## What is expected
Every line of the listing that holds the word "begin" should be returned.

____________________

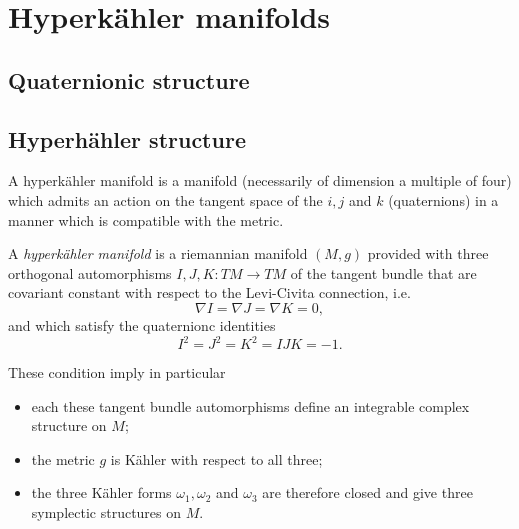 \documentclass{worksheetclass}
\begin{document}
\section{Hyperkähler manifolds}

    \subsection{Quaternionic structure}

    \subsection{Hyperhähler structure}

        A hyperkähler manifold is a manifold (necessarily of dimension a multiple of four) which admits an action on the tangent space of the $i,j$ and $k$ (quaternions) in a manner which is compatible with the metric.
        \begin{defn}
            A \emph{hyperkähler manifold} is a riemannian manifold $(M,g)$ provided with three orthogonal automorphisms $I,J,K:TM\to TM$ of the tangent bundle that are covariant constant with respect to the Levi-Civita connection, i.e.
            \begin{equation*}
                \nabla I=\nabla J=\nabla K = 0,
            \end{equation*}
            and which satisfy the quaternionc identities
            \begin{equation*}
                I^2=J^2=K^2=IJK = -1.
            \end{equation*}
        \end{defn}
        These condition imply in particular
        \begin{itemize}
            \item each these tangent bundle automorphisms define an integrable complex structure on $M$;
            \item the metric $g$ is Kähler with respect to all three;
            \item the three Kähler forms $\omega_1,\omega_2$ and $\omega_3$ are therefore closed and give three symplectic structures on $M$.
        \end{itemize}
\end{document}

____________________

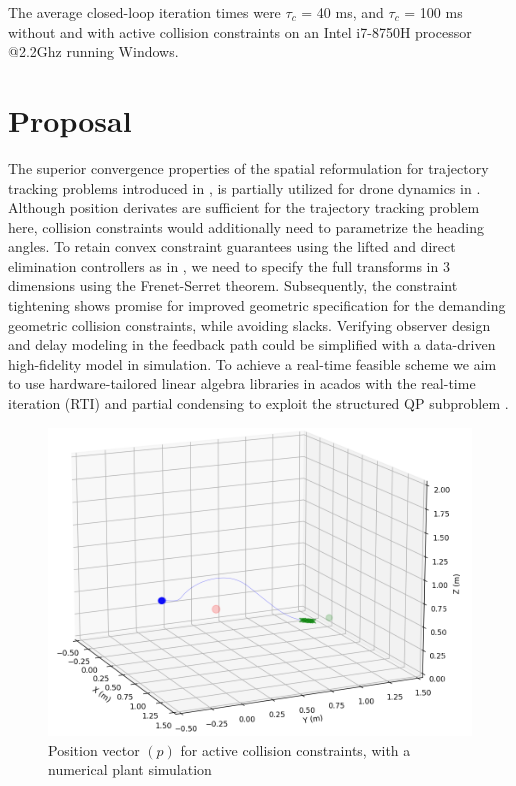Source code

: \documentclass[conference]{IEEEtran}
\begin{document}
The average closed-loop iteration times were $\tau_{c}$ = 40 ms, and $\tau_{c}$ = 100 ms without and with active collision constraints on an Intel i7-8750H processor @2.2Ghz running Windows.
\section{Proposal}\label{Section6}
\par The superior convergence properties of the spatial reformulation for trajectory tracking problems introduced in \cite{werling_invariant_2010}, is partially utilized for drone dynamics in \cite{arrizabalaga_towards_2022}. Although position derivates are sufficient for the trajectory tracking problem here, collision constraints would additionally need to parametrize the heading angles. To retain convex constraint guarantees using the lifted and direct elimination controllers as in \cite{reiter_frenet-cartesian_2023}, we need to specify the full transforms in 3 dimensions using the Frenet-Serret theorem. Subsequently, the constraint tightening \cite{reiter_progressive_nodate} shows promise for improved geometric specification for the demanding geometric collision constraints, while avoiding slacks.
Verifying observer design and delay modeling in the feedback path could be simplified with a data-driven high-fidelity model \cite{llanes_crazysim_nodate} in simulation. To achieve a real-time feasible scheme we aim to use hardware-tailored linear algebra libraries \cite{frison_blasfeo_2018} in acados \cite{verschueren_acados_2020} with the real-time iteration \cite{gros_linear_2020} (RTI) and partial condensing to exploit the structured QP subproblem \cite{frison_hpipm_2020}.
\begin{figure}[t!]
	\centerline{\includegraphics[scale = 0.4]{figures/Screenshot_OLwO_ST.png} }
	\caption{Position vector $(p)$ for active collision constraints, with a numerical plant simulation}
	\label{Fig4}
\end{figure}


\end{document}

____________________

## Exercise answer
\begin{document}
        \begin{defn}
            \begin{equation*}
            \begin{equation*}
        \begin{itemize}
\begin{document}
\begin{figure}[t!]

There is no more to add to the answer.